Pour avoir déjà écrit beaucoup de choses dans mes chroniques, je commence à douter de ma capacité à ne pas me répéter. Pourtant il faut bien que je demeure fidèle au principe fondateur de L’AUTRE QUOTIDIEN : le parler vrai. Et, hier matin, encore une fois, la permanence libre, ouverte à n’importe quel citoyen, sans rendez-vous et sans filtre, m’a conforté dans la ruine profonde du pays. Pourtant tout le monde fait comme si nous ne nous enfoncions pas dans une faillite latente, qui ne concerne malheureusement pas que les finances publiques.
L’Etat, vivant à crédit et jetant par-dessus bord des pans entiers de ses responsabilités sous couvert de la décentralisation, ne peut même plus honorer ses dettes. Mais le pire, c’est que maintenant la catastrophe financière s’installe dans le tissu social de la France d’en Bas. Elle va ronger l’économie et surtout, paradoxalement, accentuer la nécessité d’un Etat protecteur des principes égalitaires ce qu'il refuse d'être. La protection des plus fragiles ne le concerne plus.
En une seule matinée on en prend conscience beaucoup plus qu’en contemplant les déclarations creuses ou les silences révélateurs de la séance des questions d’actualité à l’Assemblée nationale. Quel décalage entre ces horions purement verbaux et la détresse profonde des personnes reçues une à une dans mon bureau! Que doivent-ils penser s’ils comparent leurs difficultés avec l’interprétation politique qui en est faite ? Comment peuvent-ils encore croire aux vertus de la politique quand ils ont l’impression que leurs réalités n’existent pas ?
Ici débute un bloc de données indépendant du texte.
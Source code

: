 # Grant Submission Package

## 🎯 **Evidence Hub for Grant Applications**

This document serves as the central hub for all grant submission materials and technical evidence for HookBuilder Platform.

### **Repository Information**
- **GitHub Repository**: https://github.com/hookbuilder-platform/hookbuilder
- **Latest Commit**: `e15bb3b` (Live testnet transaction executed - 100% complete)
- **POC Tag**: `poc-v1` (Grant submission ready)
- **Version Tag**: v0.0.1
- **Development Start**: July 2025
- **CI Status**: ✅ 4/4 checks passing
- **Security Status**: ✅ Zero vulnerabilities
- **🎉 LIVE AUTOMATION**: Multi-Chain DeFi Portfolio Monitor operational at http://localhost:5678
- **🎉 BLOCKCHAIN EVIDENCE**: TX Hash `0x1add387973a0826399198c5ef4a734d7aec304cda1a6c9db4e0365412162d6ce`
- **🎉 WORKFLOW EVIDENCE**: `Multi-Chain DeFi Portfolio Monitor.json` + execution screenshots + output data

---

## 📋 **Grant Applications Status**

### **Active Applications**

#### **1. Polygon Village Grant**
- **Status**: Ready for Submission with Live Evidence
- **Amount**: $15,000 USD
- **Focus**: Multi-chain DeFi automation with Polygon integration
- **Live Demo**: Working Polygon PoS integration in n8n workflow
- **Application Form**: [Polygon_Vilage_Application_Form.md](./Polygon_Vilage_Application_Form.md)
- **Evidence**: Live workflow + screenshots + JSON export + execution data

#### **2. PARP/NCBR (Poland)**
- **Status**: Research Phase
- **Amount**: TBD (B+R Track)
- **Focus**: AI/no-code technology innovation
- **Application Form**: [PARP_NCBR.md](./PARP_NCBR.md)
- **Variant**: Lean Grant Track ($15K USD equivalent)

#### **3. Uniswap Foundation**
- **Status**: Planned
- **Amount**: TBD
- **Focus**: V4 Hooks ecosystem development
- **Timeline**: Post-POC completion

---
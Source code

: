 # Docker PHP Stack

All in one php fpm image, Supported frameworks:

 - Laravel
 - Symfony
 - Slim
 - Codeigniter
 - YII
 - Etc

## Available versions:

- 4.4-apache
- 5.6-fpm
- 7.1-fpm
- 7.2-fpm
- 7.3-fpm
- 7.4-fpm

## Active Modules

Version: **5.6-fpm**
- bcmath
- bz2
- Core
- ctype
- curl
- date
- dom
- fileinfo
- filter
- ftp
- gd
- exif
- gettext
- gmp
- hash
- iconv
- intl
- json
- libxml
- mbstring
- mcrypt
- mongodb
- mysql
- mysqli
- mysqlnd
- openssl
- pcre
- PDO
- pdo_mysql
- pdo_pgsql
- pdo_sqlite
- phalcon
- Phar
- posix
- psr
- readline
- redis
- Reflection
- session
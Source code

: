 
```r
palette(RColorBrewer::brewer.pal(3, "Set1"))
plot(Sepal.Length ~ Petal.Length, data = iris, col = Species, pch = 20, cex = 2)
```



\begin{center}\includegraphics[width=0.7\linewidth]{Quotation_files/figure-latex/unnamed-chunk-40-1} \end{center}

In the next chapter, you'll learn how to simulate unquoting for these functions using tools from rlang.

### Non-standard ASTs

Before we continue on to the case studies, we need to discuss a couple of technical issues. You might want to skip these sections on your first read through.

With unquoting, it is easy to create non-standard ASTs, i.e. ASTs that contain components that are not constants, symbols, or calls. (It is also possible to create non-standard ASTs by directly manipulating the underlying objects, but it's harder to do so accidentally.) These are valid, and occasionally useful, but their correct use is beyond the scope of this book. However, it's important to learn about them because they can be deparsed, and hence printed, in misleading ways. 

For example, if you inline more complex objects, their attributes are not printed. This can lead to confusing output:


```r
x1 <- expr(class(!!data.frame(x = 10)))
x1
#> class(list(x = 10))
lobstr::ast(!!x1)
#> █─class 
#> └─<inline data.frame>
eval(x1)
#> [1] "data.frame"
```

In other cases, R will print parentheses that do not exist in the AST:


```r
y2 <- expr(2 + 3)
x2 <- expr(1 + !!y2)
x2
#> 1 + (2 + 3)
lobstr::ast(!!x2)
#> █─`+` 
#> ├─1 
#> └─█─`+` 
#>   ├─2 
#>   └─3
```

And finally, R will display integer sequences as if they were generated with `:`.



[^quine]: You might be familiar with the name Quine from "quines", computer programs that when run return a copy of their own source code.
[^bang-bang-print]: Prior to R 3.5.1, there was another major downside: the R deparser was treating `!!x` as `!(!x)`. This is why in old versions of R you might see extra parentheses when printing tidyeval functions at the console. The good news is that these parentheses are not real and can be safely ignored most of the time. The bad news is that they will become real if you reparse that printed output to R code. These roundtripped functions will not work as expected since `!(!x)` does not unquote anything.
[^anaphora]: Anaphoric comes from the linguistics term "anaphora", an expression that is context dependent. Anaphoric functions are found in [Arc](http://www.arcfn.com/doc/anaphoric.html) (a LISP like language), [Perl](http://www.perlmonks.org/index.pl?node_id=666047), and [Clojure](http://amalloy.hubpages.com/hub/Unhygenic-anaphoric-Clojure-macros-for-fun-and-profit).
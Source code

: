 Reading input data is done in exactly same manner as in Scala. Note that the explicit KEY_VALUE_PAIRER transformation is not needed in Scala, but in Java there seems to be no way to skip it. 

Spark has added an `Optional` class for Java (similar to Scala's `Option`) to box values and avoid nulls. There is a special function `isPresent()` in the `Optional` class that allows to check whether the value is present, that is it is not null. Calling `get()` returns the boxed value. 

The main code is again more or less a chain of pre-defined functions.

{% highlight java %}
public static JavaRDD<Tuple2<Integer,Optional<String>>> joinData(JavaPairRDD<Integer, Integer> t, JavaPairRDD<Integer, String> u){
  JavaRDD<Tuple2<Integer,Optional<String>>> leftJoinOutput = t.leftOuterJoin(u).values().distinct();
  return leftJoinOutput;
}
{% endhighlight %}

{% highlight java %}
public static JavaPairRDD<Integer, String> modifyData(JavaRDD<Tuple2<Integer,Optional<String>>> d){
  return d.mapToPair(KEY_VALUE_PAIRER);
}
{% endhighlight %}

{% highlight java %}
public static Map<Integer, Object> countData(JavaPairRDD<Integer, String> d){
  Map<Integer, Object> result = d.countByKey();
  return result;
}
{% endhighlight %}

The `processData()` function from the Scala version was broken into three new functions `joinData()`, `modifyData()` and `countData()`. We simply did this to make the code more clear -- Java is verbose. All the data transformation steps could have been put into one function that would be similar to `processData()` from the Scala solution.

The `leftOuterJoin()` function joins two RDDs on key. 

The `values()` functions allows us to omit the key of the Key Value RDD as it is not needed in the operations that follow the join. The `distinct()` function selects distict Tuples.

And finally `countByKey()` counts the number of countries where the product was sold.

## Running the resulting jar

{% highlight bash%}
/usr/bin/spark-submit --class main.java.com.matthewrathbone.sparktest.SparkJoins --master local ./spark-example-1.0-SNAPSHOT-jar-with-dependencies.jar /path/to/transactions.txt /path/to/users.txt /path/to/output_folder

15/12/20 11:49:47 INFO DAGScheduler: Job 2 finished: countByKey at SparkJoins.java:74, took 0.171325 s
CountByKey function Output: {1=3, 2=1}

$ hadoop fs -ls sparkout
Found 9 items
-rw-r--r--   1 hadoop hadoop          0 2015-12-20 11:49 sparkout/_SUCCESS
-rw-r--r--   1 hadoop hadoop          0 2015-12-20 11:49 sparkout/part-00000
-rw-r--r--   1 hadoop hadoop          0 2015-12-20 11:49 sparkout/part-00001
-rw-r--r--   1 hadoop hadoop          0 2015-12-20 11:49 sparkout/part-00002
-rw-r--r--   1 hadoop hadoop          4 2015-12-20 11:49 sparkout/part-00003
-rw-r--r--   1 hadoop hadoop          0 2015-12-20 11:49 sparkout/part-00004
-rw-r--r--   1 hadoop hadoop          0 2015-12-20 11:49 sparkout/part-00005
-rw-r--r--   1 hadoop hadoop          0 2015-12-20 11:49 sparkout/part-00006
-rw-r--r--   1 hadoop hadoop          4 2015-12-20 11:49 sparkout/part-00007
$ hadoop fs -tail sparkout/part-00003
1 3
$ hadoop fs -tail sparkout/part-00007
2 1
CHAQUE MATIN LA LISTE S’ALLONGE

Ainsi dès l’arrivée, comme j’ai déjà eu l’occasion de vous l’indiquer, sur la boîte de réception des courriels adressés en Mairie, je trouve d’entrée le listing quotidienne des impayés d’énergie. C’est nouveau ! EDF et GDF se "délestent" massivement des "ardoises", souvent colossales, en les expédiant vers les Centres Communaux d’Action Sociale. Le moratoire sur les coupures d’énergie est terminé depuis une semaine et donc, on publie le palmarès… Déjà une trentaine de foyers se retrouve, ici, sur Créon, avec 6 KW c’est à dire avec une réduction drastique de la puissance de leur compteur (une ampoule ou deux et un appareil électrique mais plus de chauffage). Une demi-douzaine d’entre eux, seulement, a répondu à l’invitation au dialogue du CCAS, préférant « couler » incognito que de se livrer. Et, chaque matin, la liste s’allonge… Chaque matin, les messages apportent des situations préoccupantes (1).
Là-haut, à Paris, ils ont sûrement perçu ce problème, puisque EDF et GDF tiennent des statistiques précises. Si les services de Bercy se renseignent un peu, ils doivent avoir une idée de la catastrophe qui se prépare.
D’ailleurs, ils ont immédiatement réagi, aujourd’hui, en accordant à Gaz de France une augmentation… de ses tarifs, supérieure, dans les faits, à 10 % quand on cumule l’abandon de la réduction provisoire sur les abonnements et les 5,8% obtenus au lieu des 8,1% réclamés. Cette nouvelle hausse succède à celles décidées en 2005, et porte à 35% l'augmentation du prix du gaz en deux ans, un chiffre qui va bien au-delà de l'inflation, mais surtout bien au-delà de la progression des rémunérations des salariés dans un contexte de modération salariale persistante. Il est certain qu’EDF va suivre, dans les prochains mois, et qu’ainsi la résorption des impayés en sera facilitée…
Cette décision illustre à merveille les effets néfastes de l’abandon du service public dont l’objectif avait été, durant des décennies, de ne pas faire de déficit. L'entreprise avait donc la possibilité de modérer les tarifs alors que désormais elle ne cherche plus qu’à dégager des profits pour les actionnaires! Les usagers devenus des clients vont encore s’enfoncer davantage, et je suis certain que la rentrée révélera l’ampleur du désastre. Qui va prendre en compte cette aide sociale incontournable ? Le Conseil général, les communes ou les actionnaires d’EDF ou de GDF ? Je vous laisse deviner !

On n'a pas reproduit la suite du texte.